Mehr zu Mirko Pireddas Comics hier, hier, hier und hier. Eine Leseprobe zu den Gifticks auf der Seite des Verlages.

Giffen/ DeMatteis/ Watson
Hero Squared

Unter den wenigen nennenswerten Superhelden-Comics der Neunzigerjahre wird stets die Interpretation der Justice League von Keith Giffen und Jean-Marc DeMatteis herausragen: eine herrliche Serie über drittklassiger Helden, die mehr damit beschäftigt waren, sich gegenseitig vollzutexten als vertragsgemäß die Welt zu rennen. Es war der vielleicht erfolgreichste Ausflug der Superhelden-Comics in das Genre der Screwball-Comedy, und es dauerte fünf ganze Jahre und rund hundert Hefte, ehe DC den Stecker zog.

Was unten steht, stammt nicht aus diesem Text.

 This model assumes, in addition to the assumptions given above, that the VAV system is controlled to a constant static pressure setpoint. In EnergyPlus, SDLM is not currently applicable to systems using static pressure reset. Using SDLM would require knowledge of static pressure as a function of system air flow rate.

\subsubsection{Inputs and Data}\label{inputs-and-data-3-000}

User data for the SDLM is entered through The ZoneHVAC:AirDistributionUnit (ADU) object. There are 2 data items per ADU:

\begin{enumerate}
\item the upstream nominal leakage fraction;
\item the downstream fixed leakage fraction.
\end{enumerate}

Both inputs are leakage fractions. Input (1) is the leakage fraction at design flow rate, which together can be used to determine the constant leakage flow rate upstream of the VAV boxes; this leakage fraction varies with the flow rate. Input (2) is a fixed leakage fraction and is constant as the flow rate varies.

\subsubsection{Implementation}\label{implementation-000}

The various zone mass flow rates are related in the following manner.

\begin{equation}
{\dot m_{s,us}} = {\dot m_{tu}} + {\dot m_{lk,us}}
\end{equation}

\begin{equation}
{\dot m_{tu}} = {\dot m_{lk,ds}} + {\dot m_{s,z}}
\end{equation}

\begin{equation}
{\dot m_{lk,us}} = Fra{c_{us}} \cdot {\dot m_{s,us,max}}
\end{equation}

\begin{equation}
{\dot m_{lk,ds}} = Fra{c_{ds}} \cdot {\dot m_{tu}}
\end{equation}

War damals alles erzählt? Seither gab es immerhin zwei kurze Wiederbelebungsversuche des damaligen Erfolgsrezeptes, und ein dritter steckt in den Startlöchern. Und auch Hero Squared scheint nicht viel anderes als eine Resteverwertung damaliger Ideen. Mit einem Unterschied: wo DC als großer Verlag damals noch ein paar respektable Zeichner hat springen laßen, müssen sich die Autoren beim Kleinverlag Boom! für Hero Squared mit dem begnügen, was übrig bleibt. Das war schon bei den ersten zehn oder so Heften der eher mäßig talentierte Joe Abraham, der sich dann auch noch selber inken mußte. Für die abschließende Trilogie wurde ein No-Name-Zeichner namens Nathan Watson engagiert, der seinen Vorgänger nochmal ordentlich untertrifft und die eigentlich ganz nette Serie um einen Filmfreak und dessen Doppelgänger aus einem anderen Universum, der in Wirklichkeit ein Superheld ist, eher unwürdig zu Ende bringt.

Aber an Watson allein liegt es nicht. Das Garn mit den interdimensionalen Verwicklunge ist abgespult und die Auflösung der Geschichte nur noch das nötige Aufräumen. Wie zwei Wonder Boys spulen Giffen und Matteis hier nochmal ein paar ihrer alten Dialog-Kunststückchen runter, mit Figuren, die zum Teil verblüffend jenen ähneln, die sie damals für die Justice League geschrieben haben. Und wie jede Reunionen, und wenn sie noch so geglückt ist, haftet auch dieser etwas Tragisches an: so gut wie früher wird’s nie wieder.